(EXERCISE MATERIALS Opens)
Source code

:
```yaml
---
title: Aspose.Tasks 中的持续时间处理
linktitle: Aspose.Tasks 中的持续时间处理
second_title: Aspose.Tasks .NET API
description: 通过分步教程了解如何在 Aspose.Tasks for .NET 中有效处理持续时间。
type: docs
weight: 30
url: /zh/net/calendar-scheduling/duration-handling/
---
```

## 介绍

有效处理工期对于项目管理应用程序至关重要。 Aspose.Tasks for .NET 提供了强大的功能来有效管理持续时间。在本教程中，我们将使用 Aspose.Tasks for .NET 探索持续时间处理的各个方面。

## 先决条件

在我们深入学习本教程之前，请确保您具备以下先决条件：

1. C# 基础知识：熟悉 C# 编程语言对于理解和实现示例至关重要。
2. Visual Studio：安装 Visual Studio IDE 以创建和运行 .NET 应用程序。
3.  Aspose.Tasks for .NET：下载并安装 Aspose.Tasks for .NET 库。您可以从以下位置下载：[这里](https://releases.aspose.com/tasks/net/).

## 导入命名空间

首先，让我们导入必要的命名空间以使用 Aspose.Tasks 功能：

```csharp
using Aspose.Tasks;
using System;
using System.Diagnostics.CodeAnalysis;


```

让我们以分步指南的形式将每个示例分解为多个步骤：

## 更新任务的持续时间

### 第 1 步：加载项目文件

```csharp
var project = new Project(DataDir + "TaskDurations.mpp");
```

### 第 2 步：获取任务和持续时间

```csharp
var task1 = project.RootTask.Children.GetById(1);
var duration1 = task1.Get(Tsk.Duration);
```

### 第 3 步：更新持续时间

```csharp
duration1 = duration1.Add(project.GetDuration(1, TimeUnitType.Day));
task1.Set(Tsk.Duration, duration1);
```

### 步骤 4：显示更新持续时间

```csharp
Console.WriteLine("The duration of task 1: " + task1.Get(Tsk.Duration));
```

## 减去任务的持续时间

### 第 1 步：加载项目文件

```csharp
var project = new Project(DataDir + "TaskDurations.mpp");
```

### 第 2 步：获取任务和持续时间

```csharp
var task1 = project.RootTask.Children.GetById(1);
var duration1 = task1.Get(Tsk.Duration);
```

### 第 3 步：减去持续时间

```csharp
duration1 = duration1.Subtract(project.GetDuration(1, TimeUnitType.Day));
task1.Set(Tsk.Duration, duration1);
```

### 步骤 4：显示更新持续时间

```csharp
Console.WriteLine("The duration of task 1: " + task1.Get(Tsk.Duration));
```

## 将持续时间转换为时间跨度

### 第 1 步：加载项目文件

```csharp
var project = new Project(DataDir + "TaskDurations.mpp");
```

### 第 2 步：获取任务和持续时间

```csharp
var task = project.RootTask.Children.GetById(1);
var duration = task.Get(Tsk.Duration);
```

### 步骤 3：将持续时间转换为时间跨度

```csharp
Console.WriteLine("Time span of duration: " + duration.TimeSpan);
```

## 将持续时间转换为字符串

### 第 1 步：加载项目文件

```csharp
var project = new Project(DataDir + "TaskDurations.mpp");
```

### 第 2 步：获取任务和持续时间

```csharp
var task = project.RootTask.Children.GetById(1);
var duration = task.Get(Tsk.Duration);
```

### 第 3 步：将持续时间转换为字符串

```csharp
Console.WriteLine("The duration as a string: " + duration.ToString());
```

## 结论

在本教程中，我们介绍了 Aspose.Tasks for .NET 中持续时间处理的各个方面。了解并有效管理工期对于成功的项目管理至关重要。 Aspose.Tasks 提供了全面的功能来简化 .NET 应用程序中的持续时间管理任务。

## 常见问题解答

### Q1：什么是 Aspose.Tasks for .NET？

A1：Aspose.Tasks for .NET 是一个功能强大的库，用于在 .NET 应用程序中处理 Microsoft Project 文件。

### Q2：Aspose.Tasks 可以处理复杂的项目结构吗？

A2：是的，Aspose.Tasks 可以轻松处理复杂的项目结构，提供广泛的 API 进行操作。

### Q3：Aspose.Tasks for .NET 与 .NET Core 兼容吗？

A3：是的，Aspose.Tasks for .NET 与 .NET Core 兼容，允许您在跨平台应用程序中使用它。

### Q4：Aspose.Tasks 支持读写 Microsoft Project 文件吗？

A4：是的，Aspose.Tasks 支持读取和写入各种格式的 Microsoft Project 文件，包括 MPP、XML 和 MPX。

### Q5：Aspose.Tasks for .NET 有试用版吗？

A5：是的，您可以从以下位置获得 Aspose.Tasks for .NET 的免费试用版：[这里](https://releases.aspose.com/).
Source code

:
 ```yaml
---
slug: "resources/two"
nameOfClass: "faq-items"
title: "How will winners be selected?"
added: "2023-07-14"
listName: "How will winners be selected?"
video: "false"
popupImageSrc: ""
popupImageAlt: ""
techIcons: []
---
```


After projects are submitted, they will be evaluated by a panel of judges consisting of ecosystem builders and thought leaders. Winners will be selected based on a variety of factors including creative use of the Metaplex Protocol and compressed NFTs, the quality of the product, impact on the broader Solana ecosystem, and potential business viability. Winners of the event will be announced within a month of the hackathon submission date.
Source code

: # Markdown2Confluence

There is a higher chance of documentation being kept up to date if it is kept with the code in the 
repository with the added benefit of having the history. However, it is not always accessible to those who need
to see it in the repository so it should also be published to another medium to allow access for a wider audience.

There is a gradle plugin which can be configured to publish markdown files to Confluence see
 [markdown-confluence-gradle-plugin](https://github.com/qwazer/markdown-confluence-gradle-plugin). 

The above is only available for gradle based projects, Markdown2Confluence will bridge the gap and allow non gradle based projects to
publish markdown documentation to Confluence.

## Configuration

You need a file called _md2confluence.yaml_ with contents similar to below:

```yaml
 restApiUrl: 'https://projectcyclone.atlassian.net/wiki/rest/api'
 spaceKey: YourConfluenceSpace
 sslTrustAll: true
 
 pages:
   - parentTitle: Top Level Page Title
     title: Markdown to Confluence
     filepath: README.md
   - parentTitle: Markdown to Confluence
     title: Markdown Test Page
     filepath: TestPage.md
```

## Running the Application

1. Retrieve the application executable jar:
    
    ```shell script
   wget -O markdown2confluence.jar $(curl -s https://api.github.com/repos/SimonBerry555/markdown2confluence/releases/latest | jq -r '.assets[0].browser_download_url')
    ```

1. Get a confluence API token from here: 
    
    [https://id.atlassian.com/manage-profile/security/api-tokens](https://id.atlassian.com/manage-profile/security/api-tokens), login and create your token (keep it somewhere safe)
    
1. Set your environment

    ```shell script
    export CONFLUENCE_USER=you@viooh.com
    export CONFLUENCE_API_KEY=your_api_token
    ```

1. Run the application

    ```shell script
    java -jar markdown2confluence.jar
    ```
(EXERCISE MATERIALS Closes)
◆ INSTRUCTIONS TO FOLLOW ◆
Down to the last line, copy the entries above exactly.

◆ EXERCISE ANSWER ◆
Source code

:
```yaml
---
title: Aspose.Tasks 中的持续时间处理
linktitle: Aspose.Tasks 中的持续时间处理
second_title: Aspose.Tasks .NET API
description: 通过分步教程了解如何在 Aspose.Tasks for .NET 中有效处理持续时间。
type: docs
weight: 30
url: /zh/net/calendar-scheduling/duration-handling/
---
```

## 介绍

有效处理工期对于项目管理应用程序至关重要。 Aspose.Tasks for .NET 提供了强大的功能来有效管理持续时间。在本教程中，我们将使用 Aspose.Tasks for .NET 探索持续时间处理的各个方面。

## 先决条件

在我们深入学习本教程之前，请确保您具备以下先决条件：

1. C# 基础知识：熟悉 C# 编程语言对于理解和实现示例至关重要。
2. Visual Studio：安装 Visual Studio IDE 以创建和运行 .NET 应用程序。
3.  Aspose.Tasks for .NET：下载并安装 Aspose.Tasks for .NET 库。您可以从以下位置下载：[这里](https://releases.aspose.com/tasks/net/).

## 导入命名空间

首先，让我们导入必要的命名空间以使用 Aspose.Tasks 功能：

```csharp
using Aspose.Tasks;
using System;
using System.Diagnostics.CodeAnalysis;


```

让我们以分步指南的形式将每个示例分解为多个步骤：

## 更新任务的持续时间

### 第 1 步：加载项目文件

```csharp
var project = new Project(DataDir + "TaskDurations.mpp");
```

### 第 2 步：获取任务和持续时间

```csharp
var task1 = project.RootTask.Children.GetById(1);
var duration1 = task1.Get(Tsk.Duration);
```

### 第 3 步：更新持续时间

```csharp
duration1 = duration1.Add(project.GetDuration(1, TimeUnitType.Day));
task1.Set(Tsk.Duration, duration1);
```

### 步骤 4：显示更新持续时间

```csharp
Console.WriteLine("The duration of task 1: " + task1.Get(Tsk.Duration));
```

## 减去任务的持续时间

### 第 1 步：加载项目文件

```csharp
var project = new Project(DataDir + "TaskDurations.mpp");
```

### 第 2 步：获取任务和持续时间

```csharp
var task1 = project.RootTask.Children.GetById(1);
var duration1 = task1.Get(Tsk.Duration);
```

### 第 3 步：减去持续时间

```csharp
duration1 = duration1.Subtract(project.GetDuration(1, TimeUnitType.Day));
task1.Set(Tsk.Duration, duration1);
```

### 步骤 4：显示更新持续时间

```csharp
Console.WriteLine("The duration of task 1: " + task1.Get(Tsk.Duration));
```

## 将持续时间转换为时间跨度

### 第 1 步：加载项目文件

```csharp
var project = new Project(DataDir + "TaskDurations.mpp");
```

### 第 2 步：获取任务和持续时间

```csharp
var task = project.RootTask.Children.GetById(1);
var duration = task.Get(Tsk.Duration);
```

### 步骤 3：将持续时间转换为时间跨度

```csharp
Console.WriteLine("Time span of duration: " + duration.TimeSpan);
```

## 将持续时间转换为字符串

### 第 1 步：加载项目文件

```csharp
var project = new Project(DataDir + "TaskDurations.mpp");
```

### 第 2 步：获取任务和持续时间

```csharp
var task = project.RootTask.Children.GetById(1);
var duration = task.Get(Tsk.Duration);
```

### 第 3 步：将持续时间转换为字符串

```csharp
Console.WriteLine("The duration as a string: " + duration.ToString());
```

## 结论

在本教程中，我们介绍了 Aspose.Tasks for .NET 中持续时间处理的各个方面。了解并有效管理工期对于成功的项目管理至关重要。 Aspose.Tasks 提供了全面的功能来简化 .NET 应用程序中的持续时间管理任务。

## 常见问题解答

### Q1：什么是 Aspose.Tasks for .NET？

A1：Aspose.Tasks for .NET 是一个功能强大的库，用于在 .NET 应用程序中处理 Microsoft Project 文件。

### Q2：Aspose.Tasks 可以处理复杂的项目结构吗？

A2：是的，Aspose.Tasks 可以轻松处理复杂的项目结构，提供广泛的 API 进行操作。

### Q3：Aspose.Tasks for .NET 与 .NET Core 兼容吗？

A3：是的，Aspose.Tasks for .NET 与 .NET Core 兼容，允许您在跨平台应用程序中使用它。

### Q4：Aspose.Tasks 支持读写 Microsoft Project 文件吗？

A4：是的，Aspose.Tasks 支持读取和写入各种格式的 Microsoft Project 文件，包括 MPP、XML 和 MPX。

### Q5：Aspose.Tasks for .NET 有试用版吗？

A5：是的，您可以从以下位置获得 Aspose.Tasks for .NET 的免费试用版：[这里](https://releases.aspose.com/).
Source code

:
 ```yaml
---
slug: "resources/two"
nameOfClass: "faq-items"
title: "How will winners be selected?"
added: "2023-07-14"
listName: "How will winners be selected?"
video: "false"
popupImageSrc: ""
popupImageAlt: ""
techIcons: []
---
```


After projects are submitted, they will be evaluated by a panel of judges consisting of ecosystem builders and thought leaders. Winners will be selected based on a variety of factors including creative use of the Metaplex Protocol and compressed NFTs, the quality of the product, impact on the broader Solana ecosystem, and potential business viability. Winners of the event will be announced within a month of the hackathon submission date.
Source code

: # Markdown2Confluence

There is a higher chance of documentation being kept up to date if it is kept with the code in the 
repository with the added benefit of having the history. However, it is not always accessible to those who need
to see it in the repository so it should also be published to another medium to allow access for a wider audience.

There is a gradle plugin which can be configured to publish markdown files to Confluence see
 [markdown-confluence-gradle-plugin](https://github.com/qwazer/markdown-confluence-gradle-plugin). 

The above is only available for gradle based projects, Markdown2Confluence will bridge the gap and allow non gradle based projects to
publish markdown documentation to Confluence.

## Configuration

You need a file called _md2confluence.yaml_ with contents similar to below:

```yaml
 restApiUrl: 'https://projectcyclone.atlassian.net/wiki/rest/api'
 spaceKey: YourConfluenceSpace
 sslTrustAll: true
 
 pages:
   - parentTitle: Top Level Page Title
     title: Markdown to Confluence
     filepath: README.md
   - parentTitle: Markdown to Confluence
     title: Markdown Test Page
     filepath: TestPage.md
```

## Running the Application

1. Retrieve the application executable jar:
    
    ```shell script
   wget -O markdown2confluence.jar $(curl -s https://api.github.com/repos/SimonBerry555/markdown2confluence/releases/latest | jq -r '.assets[0].browser_download_url')
    ```

1. Get a confluence API token from here: 
    
    [https://id.atlassian.com/manage-profile/security/api-tokens](https://id.atlassian.com/manage-profile/security/api-tokens), login and create your token (keep it somewhere safe)
    
1. Set your environment

    ```shell script
    export CONFLUENCE_USER=you@viooh.com
    export CONFLUENCE_API_KEY=your_api_token
    ```

1. Run the application

    ```shell script
    java -jar markdown2confluence.jar
    ```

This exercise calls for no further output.